I’ve been cleaning out my study, getting rid of documents that no longer matter (at least insofar as the their impact on the upcoming election is concerned).  It is stunning to see how much water – or better said, bile – has flowed under the bridge since Mr. Trump came down his escalator to start his 2016 presidential campaign:  the Mueller Report; former U.S. Attorney General William Barr’s written attempt to whitewash the Mueller Report; the U.S. Senate Report on Russian interference in 2016 Election on Mr. Trump’s behalf; the Memorandum of the Mr. Trump’s call with Ukrainian President Volodymyr Zelenskyy; the U.S. House of Representatives’ impeachment resolutions against Mr. Trump; the federal indictments handed down against Mr. Trump for defrauding the United States and mishandling of classified documents.  There is so much filth connected to one man that you can’t really mentally grasp it all at once, although we have lived it.  If I had been presented in 2014 with the hypothetical that a Trump-like demagogue could rise in this country – not only preaching populism and racism but carrying all the ancillary personal baggage that Mr. Trump carries, I would have dismissed it as pure fantasy. 

I pitched it all.  Old news.  While one might argue that the sleaze is why so many Americans detest Mr. Trump, the fact remains that today he nonetheless remains an extremely viable, if not the leading, candidate for the presidency of the United States.  It is a frightening example of the powers of propaganda and hate that Adolf Hitler elucidated in Mein Kampf over a century ago.       

A related notion:  an indication how Mr. Trump’s influence has finally completely contaminated the previously-conservative political ecosystem:  the hullaballoo attending MAGA Vice Presidential Nominee U.S. OH Sen.
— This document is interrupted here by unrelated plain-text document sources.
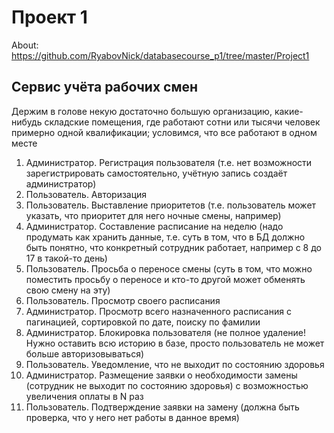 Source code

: # Проект 1

About: https://github.com/RyabovNick/databasecourse_p1/tree/master/Project1

## Сервис учёта рабочих смен

Держим в голове некую достаточно большую организацию, какие-нибудь складские помещения, где работают сотни или тысячи человек примерно одной квалификации; условимся, что все работают в одном месте

1. Администратор. Регистрация пользователя (т.е. нет возможности зарегистрировать самостоятельно, учётную запись создаёт администратор)
2. Пользователь. Авторизация
3. Пользователь. Выставление приоритетов (т.е. пользователь может указать, что приоритет для него ночные смены, например)
4. Администратор. Составление расписание на неделю (надо продумать как хранить данные, т.е. суть в том, что в БД должно быть понятно, что конкретный сотрудник работает, например с 8 до 17 в такой-то день)
5. Пользователь. Просьба о переносе смены (суть в том, что можно поместить просьбу о переносе и кто-то другой может обменять свою смену на эту)
6. Пользователь. Просмотр своего расписания
7. Администратор. Просмотр всего назначенного расписания с пагинацией, сортировкой по дате, поиску по фамилии
8. Администратор. Блокировка пользователя (не полное удаление! Нужно оставить всю историю в базе, просто пользователь не может больше авторизовываться)
9. Пользователь. Уведомление, что не выходит по состоянию здоровья
10. Администратор. Размещение заявки о необходимости замены (сотрудник не выходит по состоянию здоровья) с возможностью увеличения оплаты в N раз
11. Пользователь. Подтверждение заявки на замену (должна быть проверка, что у него нет работы в данное время)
J.D. Vance’s despicable trumpeting of entirely false claims that legal Haitian immigrants are eating cats and dogs in Springfield, OH.  Let’s put aside the irony, noted by some commentators, that in Hillbilly Elegy (which I have read, published when Mr. Vance was a sane voice before morphing into Junior Demagogue), Mr. Vance describes Ohioans’ bias in the 1950s against Mr. Vance’s own Kentucky Hillbilly forebears for allegedly engaging in practices not dissimilar from those for which he now loudly condemns the Haitians.  To me the crucial point is that Mr. Vance has admitted that what he is saying about the Springfield Haitians is a lie – that there is no evidence it is happening – and he keeps on with it anyway.  I’m a political junkie.  As certain as death and more certain than taxes is that all politicians fudge, exaggerate, distort.  They always have; they always will.  That said, before Mr. Trump, I think it was extremely rare to find a politician who would know something was a lie, get called on it, and just blatantly, nakedly, keep on lying.  Mr. Trump has now spawned a whole generation of politicians in his image who have no regard for truth, Mr. Vance now being the scariest of his progeny, because we must now assume that he will keep up his assault on truth à la Mr. Trump if he becomes Vice President, or … President of the United States.         

We had the opportunity to hear former U.S. WY Rep. Liz Cheney speak on September 20.  Although my views vary from Ms. Cheney’s on domestic issues, my respect for her patriotism and, as a Republican, lonely stand against Mr. Trump has earned my unbounded respect.  Although I consider the American invasion of Iraq in 2003, strongly supported if not spearheaded by her father, then-Vice President Richard Cheney, to be the most egregious foreign policy failure of the last 50 years, Mr. Cheney, like his daughter, has forthrightly endorsed Ms. Harris due to the threat to democracy they recognize in Mr. Trump.  For the remainder of my days, no matter how I feel about the Iraq invasion, I will always have the mental qualifier about Mr. Cheney:  on the most important issue of his conscious lifetime (he was, after all, born during World War II 🙂 ) … he got it right. 

At the same time, my current disdain for the reticence of former President George W. Bush cannot be overstated.  I agree with pundits who suggest that given the hundreds of prominent Republicans (including former Trump Administration officials) who have already spoken out against Mr. Trump, additional Republicans endorsing Ms. Harris won’t matter, with one exception:  Mr. Bush.  It is common knowledge that he despises Mr. Trump.  To speak plainly:  if he has any guts, he should issue a statement to this effect:  “During my presidency, I asked our people to give their lives in our nation’s cause.  The least I owe them is to tell them directly what I think is best for our nation.  I consider Donald Trump to present a direct threat to American democracy.  I have honest disagreements with Vice President Kamala Harris on many issues, but she is honorable and will safeguard our way of life.  I encourage you to join me in voting for Ms. Harris in the upcoming election.”  If Mr. Bush fails to issue such a statement within the next couple of weeks – before advance voting starts in earnest across the country — he will for all time confirm what many of us have long concluded:  he was indeed the wanting son of truly remarkable parents.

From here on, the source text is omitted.